TASK ITEM: If a line in the data holds the string "paddleslim", list it.

DATA:
---
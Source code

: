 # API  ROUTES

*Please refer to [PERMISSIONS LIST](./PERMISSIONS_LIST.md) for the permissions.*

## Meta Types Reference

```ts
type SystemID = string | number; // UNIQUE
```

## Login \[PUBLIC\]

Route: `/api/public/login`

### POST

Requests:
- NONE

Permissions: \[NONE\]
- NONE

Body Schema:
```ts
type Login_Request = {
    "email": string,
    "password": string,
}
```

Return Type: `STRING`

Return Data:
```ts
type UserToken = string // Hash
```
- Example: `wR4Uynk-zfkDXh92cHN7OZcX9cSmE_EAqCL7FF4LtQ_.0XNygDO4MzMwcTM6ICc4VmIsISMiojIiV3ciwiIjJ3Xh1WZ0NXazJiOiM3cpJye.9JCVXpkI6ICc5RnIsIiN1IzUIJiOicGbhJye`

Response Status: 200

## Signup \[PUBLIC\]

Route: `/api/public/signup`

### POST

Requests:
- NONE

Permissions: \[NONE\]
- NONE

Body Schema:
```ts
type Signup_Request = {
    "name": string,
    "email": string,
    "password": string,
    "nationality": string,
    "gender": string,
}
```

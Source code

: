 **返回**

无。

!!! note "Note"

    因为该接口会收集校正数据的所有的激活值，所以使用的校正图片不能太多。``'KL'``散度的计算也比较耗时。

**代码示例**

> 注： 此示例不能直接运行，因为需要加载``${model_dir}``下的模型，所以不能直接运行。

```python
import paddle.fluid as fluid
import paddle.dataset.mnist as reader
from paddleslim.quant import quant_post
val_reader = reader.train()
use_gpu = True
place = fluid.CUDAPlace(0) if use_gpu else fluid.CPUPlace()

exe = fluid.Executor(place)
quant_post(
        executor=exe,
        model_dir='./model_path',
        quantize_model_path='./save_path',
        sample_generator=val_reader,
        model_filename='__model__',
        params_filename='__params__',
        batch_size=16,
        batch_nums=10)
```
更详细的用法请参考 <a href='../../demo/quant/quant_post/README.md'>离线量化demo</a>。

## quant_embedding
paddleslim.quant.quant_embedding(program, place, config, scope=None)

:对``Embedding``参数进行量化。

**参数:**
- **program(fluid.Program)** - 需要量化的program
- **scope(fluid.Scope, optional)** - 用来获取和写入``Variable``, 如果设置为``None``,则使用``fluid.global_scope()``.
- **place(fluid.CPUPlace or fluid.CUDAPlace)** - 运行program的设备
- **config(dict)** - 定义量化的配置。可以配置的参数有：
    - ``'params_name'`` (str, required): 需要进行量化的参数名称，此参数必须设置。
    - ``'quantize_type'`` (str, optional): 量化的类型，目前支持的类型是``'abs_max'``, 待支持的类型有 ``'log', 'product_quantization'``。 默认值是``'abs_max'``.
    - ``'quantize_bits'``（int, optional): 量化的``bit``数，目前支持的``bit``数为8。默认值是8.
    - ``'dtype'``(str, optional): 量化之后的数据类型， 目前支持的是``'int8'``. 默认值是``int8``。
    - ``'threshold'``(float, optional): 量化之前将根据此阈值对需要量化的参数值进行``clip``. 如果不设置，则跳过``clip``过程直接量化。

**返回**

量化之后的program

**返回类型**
---
PROBLEM SOLUTION:
from paddleslim.quant import quant_post
paddleslim.quant.quant_embedding(program, place, config, scope=None)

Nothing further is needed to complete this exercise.